**How to complete this task**
Return the lines below exactly, from the first line to the line that contains "CyberArk's PrivateArk client". Leave out pictures.

**Materials provided**
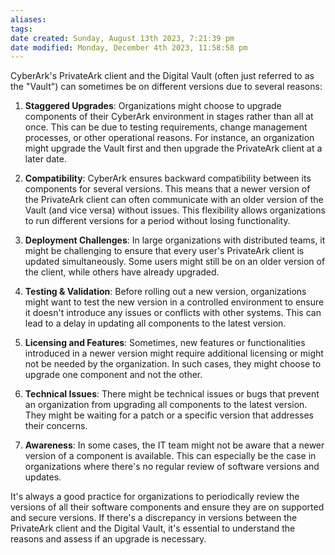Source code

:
 ```yaml
---
aliases: 
tags: 
date created: Sunday, August 13th 2023, 7:21:39 pm
date modified: Monday, December 4th 2023, 11:58:58 pm
---
```

CyberArk's PrivateArk client and the Digital Vault (often just referred to as the "Vault") can sometimes be on different versions due to several reasons:

1. **Staggered Upgrades**: Organizations might choose to upgrade components of their CyberArk environment in stages rather than all at once. This can be due to testing requirements, change management processes, or other operational reasons. For instance, an organization might upgrade the Vault first and then upgrade the PrivateArk client at a later date.

2. **Compatibility**: CyberArk ensures backward compatibility between its components for several versions. This means that a newer version of the PrivateArk client can often communicate with an older version of the Vault (and vice versa) without issues. This flexibility allows organizations to run different versions for a period without losing functionality.

3. **Deployment Challenges**: In large organizations with distributed teams, it might be challenging to ensure that every user's PrivateArk client is updated simultaneously. Some users might still be on an older version of the client, while others have already upgraded.

4. **Testing & Validation**: Before rolling out a new version, organizations might want to test the new version in a controlled environment to ensure it doesn't introduce any issues or conflicts with other systems. This can lead to a delay in updating all components to the latest version.

5. **Licensing and Features**: Sometimes, new features or functionalities introduced in a newer version might require additional licensing or might not be needed by the organization. In such cases, they might choose to upgrade one component and not the other.

6. **Technical Issues**: There might be technical issues or bugs that prevent an organization from upgrading all components to the latest version. They might be waiting for a patch or a specific version that addresses their concerns.

7. **Awareness**: In some cases, the IT team might not be aware that a newer version of a component is available. This can especially be the case in organizations where there's no regular review of software versions and updates.

It's always a good practice for organizations to periodically review the versions of all their software components and ensure they are on supported and secure versions. If there's a discrepancy in versions between the PrivateArk client and the Digital Vault, it's essential to understand the reasons and assess if an upgrade is necessary.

**Output of the exercise**
Source code

:
 ```yaml
---
aliases: 
tags: 
date created: Sunday, August 13th 2023, 7:21:39 pm
date modified: Monday, December 4th 2023, 11:58:58 pm
---
```

CyberArk's PrivateArk client and the Digital Vault (often just referred to as the "Vault") can sometimes be on different versions due to several reasons:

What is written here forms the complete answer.